The most spectacular thing about being in the jungle is not the breathtaking sight of sitting on the riverbank watching the crystal clear water cascade 45 feet below, or sliding down the zip line cables over the river, or the view from the top of the mountain ridge overlooking miles of rainforest, but the connection to the wildness of nature and the jungle that surrounds The Finca. The most rewarding part about dedicating time to a business invested in the future of the rainforest and creating a safe place for guest to connect with the environment. The time spent here in Costa Rica working through projects to help The Finca develop projects that further sustainability for the future. There is immense pleasure in getting your hands dirty, metaphorically, but also taking the opportunities to plunge your hands in the dirt and work the garden. The Finca is focusing it’s energies towards complete farm to table, and working directly with the plants shows you directly where the produce comes from, and then you use it in the kitchen at dinnertime. Stakes have been planted and cards have been written to describe the plants grown in the garden, and how they’re used in meals. These steps are critical in continuing the lifestyle of sustainability here. They provide an intimate sense of connecting those at The Finca to a life created around the environment.
Sunday, June 11, 2017
Life in the Jungle is not quite as luxurious as it sounds. The energy and materials required to keep this business running are not free and come at the expense of the environment. The problem though, is that not every scrap of material and food is used or composted. Through thorough examination and exhaustive conversation with management, We found some solutions to the areas of excess waste to be mitigated and up cycled. First up on the chopping block is the wine bottle corks from happy hour drinks. It seems small and insignificant, but it is often the little things that get pushed aside in businesses. Discussion behind those tiny bits of garbage turned to a the set up of a collection system to construct a cork-board for guests to hang pictures or hang up a map and have guests pin where they’re from. This provides an interactive way for guests to see materials being reused instead of being tossed into a bag that goes away to a dump. The kitchen is a prime source for waste and majority is concentrated around food or the kitchen materials. At the sound of the breakfast bell, a platter of fresh fruit from the garden is served. Any breakfast buffet yields an excess of this fruit. The sad truth is that not all of it gets eaten. There is a silver lining though; it gets composted! But wouldn’t it be better to set up a stand off the balcony to invite butterflies and wildlife to snack on the remains? We agree. Furthermore, hundreds of dainty white napkins are expensed fro meals each quarter. Unlike the paper towels purchased, these napkins are bleached white and cannot be added to the compost. Solution: cut spending on these napkins and redirect those funds to purchase cloth napkins and rings. This is a larger upfront cost, but the savings will arise in the long run.

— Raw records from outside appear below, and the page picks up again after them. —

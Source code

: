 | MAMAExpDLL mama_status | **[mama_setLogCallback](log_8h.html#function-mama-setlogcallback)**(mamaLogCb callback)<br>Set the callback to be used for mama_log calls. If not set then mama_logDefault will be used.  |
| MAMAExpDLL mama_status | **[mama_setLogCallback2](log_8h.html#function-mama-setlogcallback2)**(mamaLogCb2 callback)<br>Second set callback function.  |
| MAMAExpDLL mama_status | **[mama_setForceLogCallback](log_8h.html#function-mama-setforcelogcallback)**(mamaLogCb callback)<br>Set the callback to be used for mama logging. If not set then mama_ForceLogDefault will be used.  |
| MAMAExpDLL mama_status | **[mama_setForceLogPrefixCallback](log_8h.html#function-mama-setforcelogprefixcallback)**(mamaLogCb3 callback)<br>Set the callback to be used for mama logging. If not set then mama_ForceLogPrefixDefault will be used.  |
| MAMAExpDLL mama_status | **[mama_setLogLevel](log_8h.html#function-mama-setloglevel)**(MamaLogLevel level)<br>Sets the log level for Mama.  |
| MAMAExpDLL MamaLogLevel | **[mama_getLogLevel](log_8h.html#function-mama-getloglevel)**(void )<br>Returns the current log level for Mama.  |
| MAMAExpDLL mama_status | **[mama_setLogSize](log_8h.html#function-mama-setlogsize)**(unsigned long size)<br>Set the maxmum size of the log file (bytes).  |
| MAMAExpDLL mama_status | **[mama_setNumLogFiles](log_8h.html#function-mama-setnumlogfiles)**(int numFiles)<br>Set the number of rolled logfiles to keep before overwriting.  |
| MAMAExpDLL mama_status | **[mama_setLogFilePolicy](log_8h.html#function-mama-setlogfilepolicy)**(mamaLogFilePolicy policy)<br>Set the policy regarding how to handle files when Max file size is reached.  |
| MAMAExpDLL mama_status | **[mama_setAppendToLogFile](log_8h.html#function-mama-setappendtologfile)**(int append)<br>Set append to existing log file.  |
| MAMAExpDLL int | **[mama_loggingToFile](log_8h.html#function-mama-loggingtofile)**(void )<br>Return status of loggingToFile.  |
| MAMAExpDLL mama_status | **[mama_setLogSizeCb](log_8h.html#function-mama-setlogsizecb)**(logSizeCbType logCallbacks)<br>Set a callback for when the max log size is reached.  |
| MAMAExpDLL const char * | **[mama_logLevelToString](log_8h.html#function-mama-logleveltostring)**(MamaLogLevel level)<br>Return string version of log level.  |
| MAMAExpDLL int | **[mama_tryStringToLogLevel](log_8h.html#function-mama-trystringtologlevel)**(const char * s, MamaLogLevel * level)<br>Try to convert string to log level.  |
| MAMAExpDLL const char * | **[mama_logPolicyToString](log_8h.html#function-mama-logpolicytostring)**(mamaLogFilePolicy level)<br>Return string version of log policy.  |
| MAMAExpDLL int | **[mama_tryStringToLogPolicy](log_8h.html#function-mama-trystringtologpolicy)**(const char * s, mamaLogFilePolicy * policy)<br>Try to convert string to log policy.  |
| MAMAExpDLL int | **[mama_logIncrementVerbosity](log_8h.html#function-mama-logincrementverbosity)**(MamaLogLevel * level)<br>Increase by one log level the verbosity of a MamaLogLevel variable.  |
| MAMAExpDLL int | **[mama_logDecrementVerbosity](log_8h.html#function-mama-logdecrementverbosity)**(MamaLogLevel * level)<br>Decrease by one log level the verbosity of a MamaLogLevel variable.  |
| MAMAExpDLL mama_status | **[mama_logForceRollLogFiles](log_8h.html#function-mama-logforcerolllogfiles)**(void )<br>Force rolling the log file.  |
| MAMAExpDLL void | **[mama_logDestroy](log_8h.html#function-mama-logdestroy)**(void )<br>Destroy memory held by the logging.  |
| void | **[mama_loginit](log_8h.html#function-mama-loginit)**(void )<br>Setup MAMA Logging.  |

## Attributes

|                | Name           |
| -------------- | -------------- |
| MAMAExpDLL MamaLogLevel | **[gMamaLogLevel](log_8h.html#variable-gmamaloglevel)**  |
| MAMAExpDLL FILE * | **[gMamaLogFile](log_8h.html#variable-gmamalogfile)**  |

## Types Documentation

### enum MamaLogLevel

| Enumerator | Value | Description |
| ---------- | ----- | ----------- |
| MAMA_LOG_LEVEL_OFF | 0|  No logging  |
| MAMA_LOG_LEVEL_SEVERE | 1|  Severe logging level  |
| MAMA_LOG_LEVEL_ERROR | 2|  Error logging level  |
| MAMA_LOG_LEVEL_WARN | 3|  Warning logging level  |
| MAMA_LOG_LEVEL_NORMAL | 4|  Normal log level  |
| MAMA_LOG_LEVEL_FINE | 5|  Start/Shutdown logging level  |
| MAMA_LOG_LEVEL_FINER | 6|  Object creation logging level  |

Water is the most sacred and valuable resource in the American West. Growing up in Colorado, we are conditioned early on to conserve this precious resource. We are trained to follow the flow of the mighty Colorado River and watch the snowpack diligently, analyzing the accumulation for the upcoming water year. The tropics of Costa Rica defy all what I’ve come to know about water. I find myself struggling with my preconceptions of the rivers, the ecosystems surrounding, and the people who depend upon it. I’ve trekked through the Rocky Mountains chasing the rivers that support my secluded lifestyle, and now I navigate through the Costa Rican jungle following Rio Bellavista, in search of understanding how they use water and make the river work for them. The top of the ridge along the edge of the property is host to a fresh mountain spring. The quality of the water has been preserved with a clever tank and plants (that do not translate to English well) that oxygenate the water. From there, gravity works for the Ticas (Costa Ricans) of The Finca and the pipes take water along and down the ridge into larger storage tanks that then distribute the water to the houses across the several hundred acres. This system is simple yet effective and provides water to guests and staff of The Finca throughout the busy months in high season. The tanks can then be filled in a sequential order by a simple toilet like fill system. There is additional tanks at base camp in which collect rainwater and is stored and used as graywater (In the toilets in the Rancho and shoers at base camp). This is a critical system for additional water needs during peak season. There is also hope to increase efficiency and sustainability through a 60 KW hydroelectric system, however there are legality issues concerning the river and the need to alter the channel to be at desired capacity. The Finca is pushing sustainability for a growing community and conserving the most precious resource.